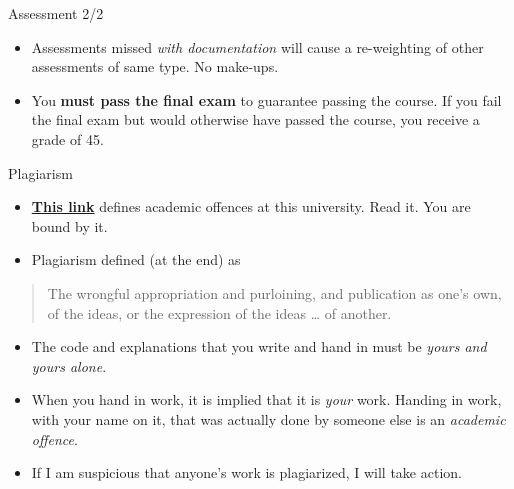 \documentclass[ignorenonframetext,]{beamer}
\begin{document}
\begin{frame}{Assessment 2/2}
\protect\hypertarget{assessment-22}{}

\begin{itemize}
\item
  Assessments missed \emph{with documentation} will cause a re-weighting
  of other assessments of same type. No make-ups.
\item
  You \textbf{must pass the final exam} to guarantee passing the course.
  If you fail the final exam but would otherwise have passed the course,
  you receive a grade of 45.
\end{itemize}

\end{frame}

\begin{frame}{Plagiarism}
\protect\hypertarget{plagiarism}{}

\begin{itemize}
\item
  \href{http://www.utoronto.ca/academicintegrity/academicoffenses.html}{\textbf{This
  link}} defines academic offences at this university. Read it. You are
  bound by it.
\item
  Plagiarism defined (at the end) as
\end{itemize}

\begin{quote}
The wrongful appropriation and purloining, and publication as one's own,
of the ideas, or the expression of the ideas \ldots{} of another.
\end{quote}

\begin{itemize}
\item
  The code and explanations that you write and hand in must be
  \emph{yours and yours alone}.
\item
  When you hand in work, it is implied that it is \emph{your} work.
  Handing in work, with your name on it, that was actually done by
  someone else is an \emph{academic offence}.
\item
  If I am suspicious that anyone's work is plagiarized, I will take
  action.
\end{itemize}

\end{frame}
\end{document}
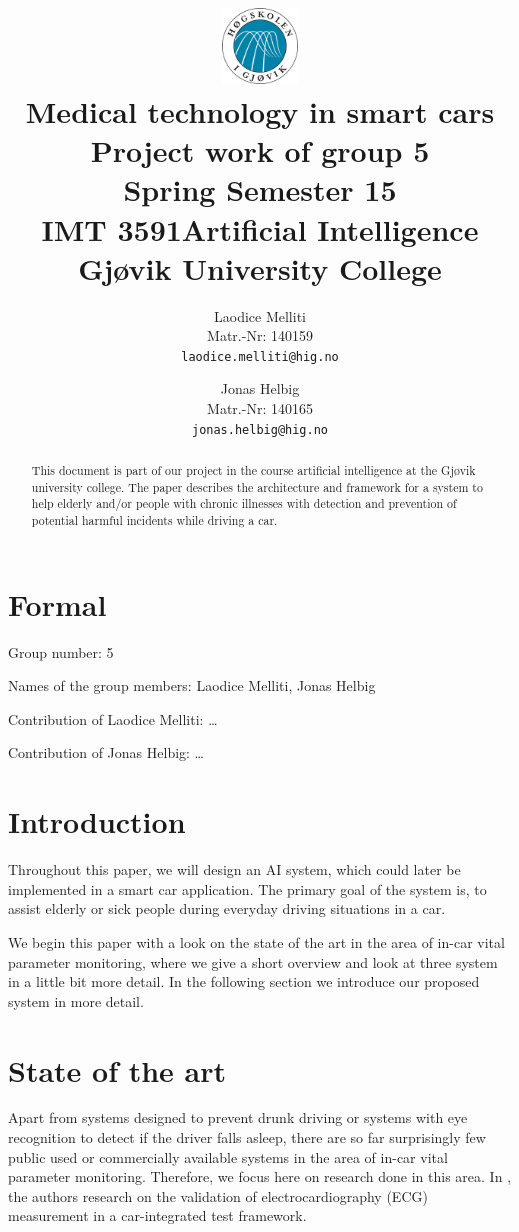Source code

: \documentclass[a4paper]{article}
\title{								%
	\includegraphics[height=2cm]{higlogo}\\\vspace{1cm}	%
	Medical technology in smart cars\\\vspace{7mm}
	\Large{Project work of group 5}\\\vspace{5mm}
	\normalsize{Spring Semester 15}\\\vspace{1cm}
	\large{IMT 3591Artificial Intelligence\\
		Gj\o{}vik University College
		\\\vspace{1cm}}}
\author{			%
Laodice Melliti\\
Matr.-Nr: 140159\\
{\tt laodice.melliti@hig.no}
\and 
Jonas Helbig\\
Matr.-Nr: 140165\\
{\tt jonas.helbig@hig.no}
\vspace{1cm}}
\begin{document}
	
\maketitle				%
\thispagestyle{empty} 	%
\begin{abstract}		%
	\noindent			%
	This document is part of our project in the course artificial intelligence at the Gj\o{}vik university college. The paper describes the architecture and framework for a system to help elderly and/or people with chronic illnesses with detection and prevention of potential harmful incidents while driving a car. 
\end{abstract}

\newpage				%
\tableofcontents		%
\newpage
\section{Formal}
Group number: 5

Names of the group members: Laodice Melliti, Jonas Helbig

Contribution of Laodice Melliti: \dots

Contribution of Jonas Helbig: \dots
\section{Introduction}
Throughout this paper, we will design an AI system, which could later be implemented in a smart car application. The primary goal of the system is, to assist elderly or sick people during everyday driving situations in a car.

We begin this paper with a look on  the state of the art in the area of in-car vital parameter monitoring, where we give a short overview and look at three system in a little bit more detail. In the following section we introduce our proposed system in more detail.
\section{State of the art}
Apart from systems designed to prevent drunk driving or systems with eye recognition to detect if the driver falls asleep, there are so far surprisingly few public used or commercially available systems in the area of in-car vital parameter monitoring. Therefore, we focus here on research done in this area. In \cite{schneider:12}, the authors research on the validation of electrocardiography (ECG) measurement in a car-integrated test framework.
\end{document}
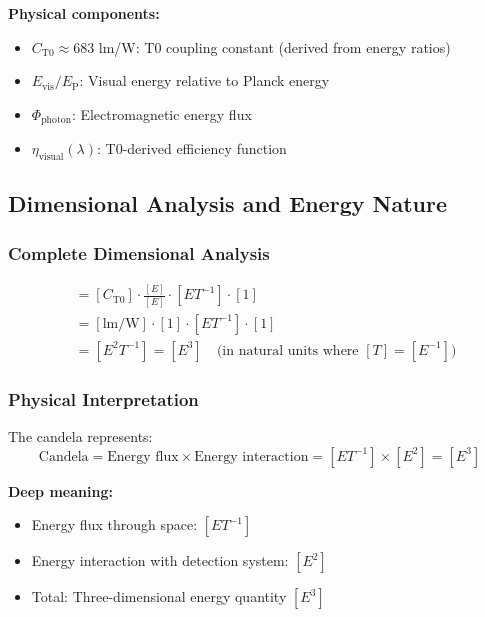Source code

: \documentclass[12pt,a4paper]{article}
\newcommand{\EP}{E_{\text{P}}}
\newcommand{\Evis}{E_{\text{vis}}}
\newcommand{\Cto}{C_{\text{T0}}}
\newcommand{\etavis}{\eta_{\text{visual}}}
\newcommand{\Phiphoton}{\Phi_{\text{photon}}}
\begin{document}
	\textbf{Physical components:}
	\begin{itemize}
		\item $\Cto \approx 683$ lm/W: T0 coupling constant (derived from energy ratios)
		\item $\Evis/\EP$: Visual energy relative to Planck energy
		\item $\Phiphoton$: Electromagnetic energy flux
		\item $\etavis(\lambda)$: T0-derived efficiency function
	\end{itemize}
	
	\subsection{Dimensional Analysis and Energy Nature}
	\label{subsec:candela_dimensional}
	
	\subsubsection{Complete Dimensional Analysis}
	\label{subsubsec:candela_complete_dimensional}
	
	\begin{align}
		[I_{\text{T0}}] &= [\Cto] \cdot \frac{[E]}{[E]} \cdot [E T^{-1}] \cdot [1] \\
		&= [\text{lm/W}] \cdot [1] \cdot [E T^{-1}] \cdot [1] \\
		&= [E^2 T^{-1}] = [E^3] \quad \text{(in natural units where } [T] = [E^{-1}])
		\label{eq:candela_dimensional_analysis}
	\end{align}
	
	\subsubsection{Physical Interpretation}
	\label{subsubsec:candela_physical_interpretation}
	
	The candela represents:
	\begin{equation}
		\text{Candela} = \text{Energy flux} \times \text{Energy interaction} = [E T^{-1}] \times [E^2] = [E^3]
		\label{eq:candela_interpretation}
	\end{equation}
	
	\textbf{Deep meaning:}
	\begin{itemize}
		\item Energy flux through space: $[E T^{-1}]$
		\item Energy interaction with detection system: $[E^2]$
		\item Total: Three-dimensional energy quantity $[E^3]$
	\end{itemize}
	
\end{document}
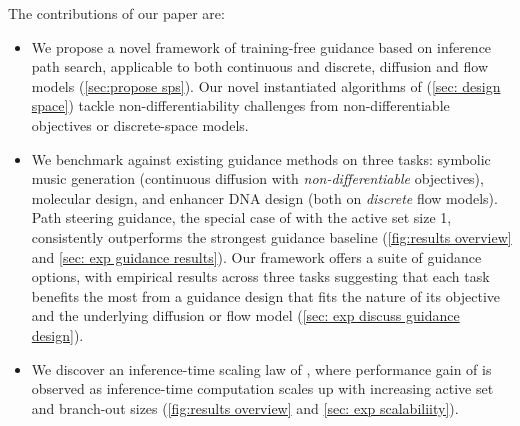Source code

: The contributions of our paper are:
\begin{itemize}[itemsep=0pt, parsep=0pt, topsep=0pt, leftmargin=5pt]
\item We propose a novel framework \ouralg of training-free guidance based on inference path search, applicable to both continuous and discrete, diffusion and flow models (\cref{sec:propose sps}). Our novel instantiated algorithms of \ouralg (\cref{sec: design space}) tackle non-differentiability challenges from non-differentiable objectives or discrete-space models.

\item We benchmark \ouralg against existing guidance methods on three tasks: symbolic music generation (continuous diffusion with {\textit{non-differentiable}} objectives), molecular design, and enhancer DNA design (both on {\textit{discrete}} flow models). 
Path steering guidance, the special case of \ouralg with the active set size 1, consistently outperforms the strongest guidance baseline (\cref{fig:results overview} and \cref{sec: exp guidance results}). Our framework offers a suite of guidance options, with empirical results across three tasks suggesting that each task benefits the most from a guidance design that fits the nature of its objective and the underlying diffusion or flow model (\cref{sec: exp discuss guidance design}).


    
\item We discover an {inference-time scaling law} of \ouralg, where performance gain of \ouralg is observed as inference-time computation scales up with increasing active set and branch-out sizes (\cref{fig:results overview} and \cref{sec: exp scalabiliity}). 

\end{itemize}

========

- [Exercise] Copy the listing above word for word. Do not include the pictures.

- [Output of the exercise]
 \documentclass[ignorenonframetext,]{beamer}
\begin{document}
\begin{frame}{Assessment 2/2}
\protect\hypertarget{assessment-22}{}

\begin{itemize}
\item
  Assessments missed \emph{with documentation} will cause a re-weighting
  of other assessments of same type. No make-ups.
\item
  You \textbf{must pass the final exam} to guarantee passing the course.
  If you fail the final exam but would otherwise have passed the course,
  you receive a grade of 45.
\end{itemize}

\end{frame}

\begin{frame}{Plagiarism}
\protect\hypertarget{plagiarism}{}

\begin{itemize}
\item
  \href{http://www.utoronto.ca/academicintegrity/academicoffenses.html}{\textbf{This
  link}} defines academic offences at this university. Read it. You are
  bound by it.
\item
  Plagiarism defined (at the end) as
\end{itemize}

\begin{quote}
The wrongful appropriation and purloining, and publication as one's own,
of the ideas, or the expression of the ideas \ldots{} of another.
\end{quote}

\begin{itemize}
\item
  The code and explanations that you write and hand in must be
  \emph{yours and yours alone}.
\item
  When you hand in work, it is implied that it is \emph{your} work.
  Handing in work, with your name on it, that was actually done by
  someone else is an \emph{academic offence}.
\item
  If I am suspicious that anyone's work is plagiarized, I will take
  action.
\end{itemize}

\end{frame}
\end{document}
Source code

: \documentclass[a4paper]{article}
\title{								%
	\includegraphics[height=2cm]{higlogo}\\\vspace{1cm}	%
	Medical technology in smart cars\\\vspace{7mm}
	\Large{Project work of group 5}\\\vspace{5mm}
	\normalsize{Spring Semester 15}\\\vspace{1cm}
	\large{IMT 3591Artificial Intelligence\\
		Gj\o{}vik University College
		\\\vspace{1cm}}}
\author{			%
Laodice Melliti\\
Matr.-Nr: 140159\\
{\tt laodice.melliti@hig.no}
\and 
Jonas Helbig\\
Matr.-Nr: 140165\\
{\tt jonas.helbig@hig.no}
\vspace{1cm}}
\begin{document}
	
\maketitle				%
\thispagestyle{empty} 	%
\begin{abstract}		%
	\noindent			%
	This document is part of our project in the course artificial intelligence at the Gj\o{}vik university college. The paper describes the architecture and framework for a system to help elderly and/or people with chronic illnesses with detection and prevention of potential harmful incidents while driving a car. 
\end{abstract}

\newpage				%
\tableofcontents		%
\newpage
\section{Formal}
Group number: 5

Names of the group members: Laodice Melliti, Jonas Helbig

Contribution of Laodice Melliti: \dots

Contribution of Jonas Helbig: \dots
\section{Introduction}
Throughout this paper, we will design an AI system, which could later be implemented in a smart car application. The primary goal of the system is, to assist elderly or sick people during everyday driving situations in a car.

We begin this paper with a look on  the state of the art in the area of in-car vital parameter monitoring, where we give a short overview and look at three system in a little bit more detail. In the following section we introduce our proposed system in more detail.
\section{State of the art}
Apart from systems designed to prevent drunk driving or systems with eye recognition to detect if the driver falls asleep, there are so far surprisingly few public used or commercially available systems in the area of in-car vital parameter monitoring. Therefore, we focus here on research done in this area. In \cite{schneider:12}, the authors research on the validation of electrocardiography (ECG) measurement in a car-integrated test framework.
\end{document}
Source code

: \documentclass[12pt,a4paper]{article}
\newcommand{\EP}{E_{\text{P}}}
\newcommand{\Evis}{E_{\text{vis}}}
\newcommand{\Cto}{C_{\text{T0}}}
\newcommand{\etavis}{\eta_{\text{visual}}}
\newcommand{\Phiphoton}{\Phi_{\text{photon}}}
\begin{document}
	\textbf{Physical components:}
	\begin{itemize}
		\item $\Cto \approx 683$ lm/W: T0 coupling constant (derived from energy ratios)
		\item $\Evis/\EP$: Visual energy relative to Planck energy
		\item $\Phiphoton$: Electromagnetic energy flux
		\item $\etavis(\lambda)$: T0-derived efficiency function
	\end{itemize}
	
	\subsection{Dimensional Analysis and Energy Nature}
	\label{subsec:candela_dimensional}
	
	\subsubsection{Complete Dimensional Analysis}
	\label{subsubsec:candela_complete_dimensional}
	
	\begin{align}
		[I_{\text{T0}}] &= [\Cto] \cdot \frac{[E]}{[E]} \cdot [E T^{-1}] \cdot [1] \\
		&= [\text{lm/W}] \cdot [1] \cdot [E T^{-1}] \cdot [1] \\
		&= [E^2 T^{-1}] = [E^3] \quad \text{(in natural units where } [T] = [E^{-1}])
		\label{eq:candela_dimensional_analysis}
	\end{align}
	
	\subsubsection{Physical Interpretation}
	\label{subsubsec:candela_physical_interpretation}
	
	The candela represents:
	\begin{equation}
		\text{Candela} = \text{Energy flux} \times \text{Energy interaction} = [E T^{-1}] \times [E^2] = [E^3]
		\label{eq:candela_interpretation}
	\end{equation}
	
	\textbf{Deep meaning:}
	\begin{itemize}
		\item Energy flux through space: $[E T^{-1}]$
		\item Energy interaction with detection system: $[E^2]$
		\item Total: Three-dimensional energy quantity $[E^3]$
	\end{itemize}
	
\end{document}
Source code

: The contributions of our paper are:
\begin{itemize}[itemsep=0pt, parsep=0pt, topsep=0pt, leftmargin=5pt]
\item We propose a novel framework \ouralg of training-free guidance based on inference path search, applicable to both continuous and discrete, diffusion and flow models (\cref{sec:propose sps}). Our novel instantiated algorithms of \ouralg (\cref{sec: design space}) tackle non-differentiability challenges from non-differentiable objectives or discrete-space models.

\item We benchmark \ouralg against existing guidance methods on three tasks: symbolic music generation (continuous diffusion with {\textit{non-differentiable}} objectives), molecular design, and enhancer DNA design (both on {\textit{discrete}} flow models). 
Path steering guidance, the special case of \ouralg with the active set size 1, consistently outperforms the strongest guidance baseline (\cref{fig:results overview} and \cref{sec: exp guidance results}). Our framework offers a suite of guidance options, with empirical results across three tasks suggesting that each task benefits the most from a guidance design that fits the nature of its objective and the underlying diffusion or flow model (\cref{sec: exp discuss guidance design}).


    
\item We discover an {inference-time scaling law} of \ouralg, where performance gain of \ouralg is observed as inference-time computation scales up with increasing active set and branch-out sizes (\cref{fig:results overview} and \cref{sec: exp scalabiliity}). 

\end{itemize}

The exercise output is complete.